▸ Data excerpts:
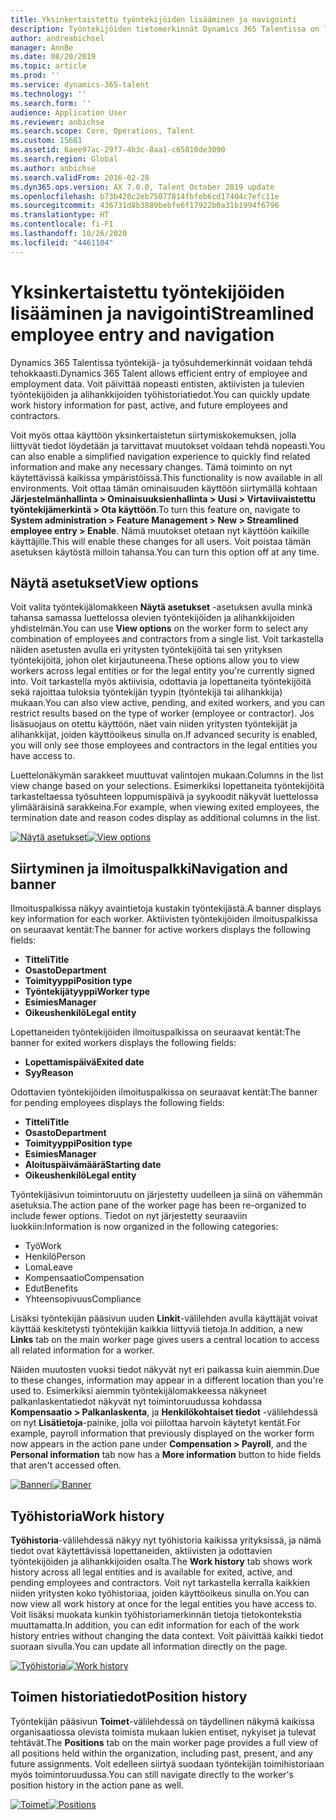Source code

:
 ```yaml
---
title: Yksinkertaistettu työntekijöiden lisääminen ja navigointi
description: Työntekijöiden tietomerkinnät Dynamics 365 Talentissa on laajennettu sallimaan kaikkien työntekijöiden (entiset, aktiiviset ja tulevat) merkinnät. Yksinkertaistettu/konsolidoitu siirtymismalli on päivitetty etsimään nopeasti aiheeseen liittyviä tietoja sekä näyttämään ja tekemään tarvittavat päivitykset.
author: andreabichsel
manager: AnnBe
ms.date: 08/20/2019
ms.topic: article
ms.prod: ''
ms.service: dynamics-365-talent
ms.technology: ''
ms.search.form: ''
audience: Application User
ms.reviewer: anbichse
ms.search.scope: Core, Operations, Talent
ms.custom: 15681
ms.assetid: 6aee97ac-29f7-4b3c-8aa1-c65810de3090
ms.search.region: Global
ms.author: anbichse
ms.search.validFrom: 2016-02-28
ms.dyn365.ops.version: AX 7.0.0, Talent October 2019 update
ms.openlocfilehash: b73b420c2eb75077814fbfeb6cd17404c7efc11e
ms.sourcegitcommit: 436731d8b3889bebfe6f17922b0a31b1994f6796
ms.translationtype: HT
ms.contentlocale: fi-FI
ms.lasthandoff: 10/26/2020
ms.locfileid: "4461104"
---
```

# <a name="streamlined-employee-entry-and-navigation"></a><span data-ttu-id="7f1ca-104">Yksinkertaistettu työntekijöiden lisääminen ja navigointi</span><span class="sxs-lookup"><span data-stu-id="7f1ca-104">Streamlined employee entry and navigation</span></span>

<span data-ttu-id="7f1ca-105">Dynamics 365 Talentissa työntekijä- ja työsuhdemerkinnät voidaan tehdä tehokkaasti.</span><span class="sxs-lookup"><span data-stu-id="7f1ca-105">Dynamics 365 Talent allows efficient entry of employee and employment data.</span></span> <span data-ttu-id="7f1ca-106">Voit päivittää nopeasti entisten, aktiivisten ja tulevien työntekijöiden ja alihankkijoiden työhistoriatiedot.</span><span class="sxs-lookup"><span data-stu-id="7f1ca-106">You can quickly update work history information for past, active, and future employees and contractors.</span></span>

<span data-ttu-id="7f1ca-107">Voit myös ottaa käyttöön yksinkertaistetun siirtymiskokemuksen, jolla liittyvät tiedot löydetään ja tarvittavat muutokset voidaan tehdä nopeasti.</span><span class="sxs-lookup"><span data-stu-id="7f1ca-107">You can also enable a simplified navigation experience to quickly find related information and make any necessary changes.</span></span> <span data-ttu-id="7f1ca-108">Tämä toiminto on nyt käytettävissä kaikissa ympäristöissä.</span><span class="sxs-lookup"><span data-stu-id="7f1ca-108">This functionality is now available in all environments.</span></span> <span data-ttu-id="7f1ca-109">Voit ottaa tämän ominaisuuden käyttöön siirtymällä kohtaan **Järjestelmänhallinta > Ominaisuuksienhallinta > Uusi > Virtaviivaistettu työntekijämerkintä > Ota käyttöön**.</span><span class="sxs-lookup"><span data-stu-id="7f1ca-109">To turn this feature on, navigate to **System administration > Feature Management > New > Streamlined employee entry > Enable**.</span></span> <span data-ttu-id="7f1ca-110">Nämä muutokset otetaan nyt käyttöön kaikille käyttäjille.</span><span class="sxs-lookup"><span data-stu-id="7f1ca-110">This will enable these changes for all users.</span></span> <span data-ttu-id="7f1ca-111">Voit poistaa tämän asetuksen käytöstä milloin tahansa.</span><span class="sxs-lookup"><span data-stu-id="7f1ca-111">You can turn this option off at any time.</span></span>

## <a name="view-options"></a><span data-ttu-id="7f1ca-112">Näytä asetukset</span><span class="sxs-lookup"><span data-stu-id="7f1ca-112">View options</span></span>

<span data-ttu-id="7f1ca-113">Voit valita työntekijälomakkeen **Näytä asetukset** -asetuksen avulla minkä tahansa samassa luettelossa olevien työntekijöiden ja alihankkijoiden yhdistelmän.</span><span class="sxs-lookup"><span data-stu-id="7f1ca-113">You can use **View options** on the worker form to select any combination of employees and contractors from a single list.</span></span> <span data-ttu-id="7f1ca-114">Voit tarkastella näiden asetusten avulla eri yritysten työntekijöitä tai sen yrityksen työntekijöitä, johon olet kirjautuneena.</span><span class="sxs-lookup"><span data-stu-id="7f1ca-114">These options allow you to view workers across legal entities or for the legal entity you're currently signed into.</span></span> <span data-ttu-id="7f1ca-115">Voit tarkastella myös aktiivisia, odottavia ja lopettaneita työntekijöitä sekä rajoittaa tuloksia työntekijän tyypin (työntekijä tai alihankkija) mukaan.</span><span class="sxs-lookup"><span data-stu-id="7f1ca-115">You can also view active, pending, and exited workers, and you can restrict results based on the type of worker (employee or contractor).</span></span> <span data-ttu-id="7f1ca-116">Jos lisäsuojaus on otettu käyttöön, näet vain niiden yritysten työntekijät ja alihankkijat, joiden käyttöoikeus sinulla on.</span><span class="sxs-lookup"><span data-stu-id="7f1ca-116">If advanced security is enabled, you will only see those employees and contractors in the legal entities you have access to.</span></span>

<span data-ttu-id="7f1ca-117">Luettelonäkymän sarakkeet muuttuvat valintojen mukaan.</span><span class="sxs-lookup"><span data-stu-id="7f1ca-117">Columns in the list view change based on your selections.</span></span> <span data-ttu-id="7f1ca-118">Esimerkiksi lopettaneita työntekijöitä tarkasteltaessa työsuhteen loppumispäivä ja syykoodit näkyvät luettelossa ylimääräisinä sarakkeina.</span><span class="sxs-lookup"><span data-stu-id="7f1ca-118">For example, when viewing exited employees, the termination date and reason codes display as additional columns in the list.</span></span> 

<span data-ttu-id="7f1ca-119">[![Näytä asetukset](./media/Worker-view-option.png)](./media/worker-view-option.png)</span><span class="sxs-lookup"><span data-stu-id="7f1ca-119">[![View options](./media/Worker-view-option.png)](./media/worker-view-option.png)</span></span>

## <a name="navigation-and-banner"></a><span data-ttu-id="7f1ca-120">Siirtyminen ja ilmoituspalkki</span><span class="sxs-lookup"><span data-stu-id="7f1ca-120">Navigation and banner</span></span>

<span data-ttu-id="7f1ca-121">Ilmoituspalkissa näkyy avaintietoja kustakin työntekijästä.</span><span class="sxs-lookup"><span data-stu-id="7f1ca-121">A banner displays key information for each worker.</span></span> <span data-ttu-id="7f1ca-122">Aktiivisten työntekijöiden ilmoituspalkissa on seuraavat kentät:</span><span class="sxs-lookup"><span data-stu-id="7f1ca-122">The banner for active workers displays the following fields:</span></span>

- <span data-ttu-id="7f1ca-123">**Titteli**</span><span class="sxs-lookup"><span data-stu-id="7f1ca-123">**Title**</span></span>
- <span data-ttu-id="7f1ca-124">**Osasto**</span><span class="sxs-lookup"><span data-stu-id="7f1ca-124">**Department**</span></span>
- <span data-ttu-id="7f1ca-125">**Toimityyppi**</span><span class="sxs-lookup"><span data-stu-id="7f1ca-125">**Position type**</span></span>
- <span data-ttu-id="7f1ca-126">**Työntekijätyyppi**</span><span class="sxs-lookup"><span data-stu-id="7f1ca-126">**Worker type**</span></span>
- <span data-ttu-id="7f1ca-127">**Esimies**</span><span class="sxs-lookup"><span data-stu-id="7f1ca-127">**Manager**</span></span>
- <span data-ttu-id="7f1ca-128">**Oikeushenkilö**</span><span class="sxs-lookup"><span data-stu-id="7f1ca-128">**Legal entity**</span></span>

<span data-ttu-id="7f1ca-129">Lopettaneiden työntekijöiden ilmoituspalkissa on seuraavat kentät:</span><span class="sxs-lookup"><span data-stu-id="7f1ca-129">The banner for exited workers displays the following fields:</span></span>

- <span data-ttu-id="7f1ca-130">**Lopettamispäivä**</span><span class="sxs-lookup"><span data-stu-id="7f1ca-130">**Exited date**</span></span>
- <span data-ttu-id="7f1ca-131">**Syy**</span><span class="sxs-lookup"><span data-stu-id="7f1ca-131">**Reason**</span></span>

<span data-ttu-id="7f1ca-132">Odottavien työntekijöiden ilmoituspalkissa on seuraavat kentät:</span><span class="sxs-lookup"><span data-stu-id="7f1ca-132">The banner for pending employees displays the following fields:</span></span>

- <span data-ttu-id="7f1ca-133">**Titteli**</span><span class="sxs-lookup"><span data-stu-id="7f1ca-133">**Title**</span></span>
- <span data-ttu-id="7f1ca-134">**Osasto**</span><span class="sxs-lookup"><span data-stu-id="7f1ca-134">**Department**</span></span>
- <span data-ttu-id="7f1ca-135">**Toimityyppi**</span><span class="sxs-lookup"><span data-stu-id="7f1ca-135">**Position type**</span></span>
- <span data-ttu-id="7f1ca-136">**Esimies**</span><span class="sxs-lookup"><span data-stu-id="7f1ca-136">**Manager**</span></span>
- <span data-ttu-id="7f1ca-137">**Aloituspäivämäärä**</span><span class="sxs-lookup"><span data-stu-id="7f1ca-137">**Starting date**</span></span>
- <span data-ttu-id="7f1ca-138">**Oikeushenkilö**</span><span class="sxs-lookup"><span data-stu-id="7f1ca-138">**Legal entity**</span></span>

<span data-ttu-id="7f1ca-139">Työntekijäsivun toimintoruutu on järjestetty uudelleen ja siinä on vähemmän asetuksia.</span><span class="sxs-lookup"><span data-stu-id="7f1ca-139">The action pane of the worker page has been re-organized to include fewer options.</span></span> <span data-ttu-id="7f1ca-140">Tiedot on nyt järjestetty seuraaviin luokkiin:</span><span class="sxs-lookup"><span data-stu-id="7f1ca-140">Information is now organized in the following categories:</span></span> 

- <span data-ttu-id="7f1ca-141">Työ</span><span class="sxs-lookup"><span data-stu-id="7f1ca-141">Work</span></span>
- <span data-ttu-id="7f1ca-142">Henkilö</span><span class="sxs-lookup"><span data-stu-id="7f1ca-142">Person</span></span>
- <span data-ttu-id="7f1ca-143">Loma</span><span class="sxs-lookup"><span data-stu-id="7f1ca-143">Leave</span></span>
- <span data-ttu-id="7f1ca-144">Kompensaatio</span><span class="sxs-lookup"><span data-stu-id="7f1ca-144">Compensation</span></span>
- <span data-ttu-id="7f1ca-145">Edut</span><span class="sxs-lookup"><span data-stu-id="7f1ca-145">Benefits</span></span>
- <span data-ttu-id="7f1ca-146">Yhteensopivuus</span><span class="sxs-lookup"><span data-stu-id="7f1ca-146">Compliance</span></span>

<span data-ttu-id="7f1ca-147">Lisäksi työntekijän pääsivun uuden **Linkit**-välilehden avulla käyttäjät voivat käyttää keskitetysti työntekijän kaikkia liittyviä tietoja.</span><span class="sxs-lookup"><span data-stu-id="7f1ca-147">In addition, a new **Links** tab on the main worker page gives users a central location to access all related information for a worker.</span></span>

<span data-ttu-id="7f1ca-148">Näiden muutosten vuoksi tiedot näkyvät nyt eri paikassa kuin aiemmin.</span><span class="sxs-lookup"><span data-stu-id="7f1ca-148">Due to these changes, information may appear in a different location than you're used to.</span></span> <span data-ttu-id="7f1ca-149">Esimerkiksi aiemmin työntekijälomakkeessa näkyneet palkanlaskentatiedot näkyvät nyt toimintoruudussa kohdassa **Kompensaatio > Palkanlaskenta**, ja **Henkilökohtaiset tiedot** -välilehdessä on nyt **Lisätietoja**-painike, jolla voi piilottaa harvoin käytetyt kentät.</span><span class="sxs-lookup"><span data-stu-id="7f1ca-149">For example, payroll information that previously displayed on the worker form now appears in the action pane under **Compensation > Payroll**, and the **Personal information** tab now has a **More information** button to hide fields that aren't accessed often.</span></span>

<span data-ttu-id="7f1ca-150">[![Banneri](./media/Banner.png)](./media/Banner.png)</span><span class="sxs-lookup"><span data-stu-id="7f1ca-150">[![Banner](./media/Banner.png)](./media/Banner.png)</span></span>

## <a name="work-history"></a><span data-ttu-id="7f1ca-151">Työhistoria</span><span class="sxs-lookup"><span data-stu-id="7f1ca-151">Work history</span></span>

<span data-ttu-id="7f1ca-152">**Työhistoria**-välilehdessä näkyy nyt työhistoria kaikissa yrityksissä, ja nämä tiedot ovat käytettävissä lopettaneiden, aktiivisten ja odottavien työntekijöiden ja alihankkijoiden osalta.</span><span class="sxs-lookup"><span data-stu-id="7f1ca-152">The **Work history** tab shows work history across all legal entities and is available for exited, active, and pending employees and contractors.</span></span> <span data-ttu-id="7f1ca-153">Voit nyt tarkastella kerralla kaikkien niiden yritysten koko työhistoriaa, joiden käyttöoikeus sinulla on.</span><span class="sxs-lookup"><span data-stu-id="7f1ca-153">You can now view all work history at once for the legal entities you have access to.</span></span> <span data-ttu-id="7f1ca-154">Voit lisäksi muokata kunkin työhistoriamerkinnän tietoja tietokontekstia muuttamatta.</span><span class="sxs-lookup"><span data-stu-id="7f1ca-154">In addition, you can edit information for each of the work history entries without changing the data context.</span></span> <span data-ttu-id="7f1ca-155">Voit päivittää kaikki tiedot suoraan sivulla.</span><span class="sxs-lookup"><span data-stu-id="7f1ca-155">You can update all information directly on the page.</span></span> 

<span data-ttu-id="7f1ca-156">[![Työhistoria](./media/Worker-work-history.png)](./media/Worker-work-history.png)</span><span class="sxs-lookup"><span data-stu-id="7f1ca-156">[![Work history](./media/Worker-work-history.png)](./media/Worker-work-history.png)</span></span>

## <a name="position-history"></a><span data-ttu-id="7f1ca-157">Toimen historiatiedot</span><span class="sxs-lookup"><span data-stu-id="7f1ca-157">Position history</span></span>

<span data-ttu-id="7f1ca-158">Työntekijän pääsivun **Toimet**-välilehdessä on täydellinen näkymä kaikissa organisaatiossa olevista toimista mukaan lukien entiset, nykyiset ja tulevat tehtävät.</span><span class="sxs-lookup"><span data-stu-id="7f1ca-158">The **Positions** tab on the main worker page provides a full view of all positions held within the organization, including past, present, and any future assignments.</span></span> <span data-ttu-id="7f1ca-159">Voit edelleen siirtyä suodaan työntekijän toimihistoriaan myös toimintoruudussa.</span><span class="sxs-lookup"><span data-stu-id="7f1ca-159">You can still navigate directly to the worker's position history in the action pane as well.</span></span>

<span data-ttu-id="7f1ca-160">[![Toimet](./media/Worker-position-history.png)](./media/Worker-position-history.png)</span><span class="sxs-lookup"><span data-stu-id="7f1ca-160">[![Positions](./media/Worker-position-history.png)](./media/Worker-position-history.png)</span></span>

▸ Activity: Give the number of lines in the records above that contain the word "entity". Reply with that number alone.

▸ Task answer: 3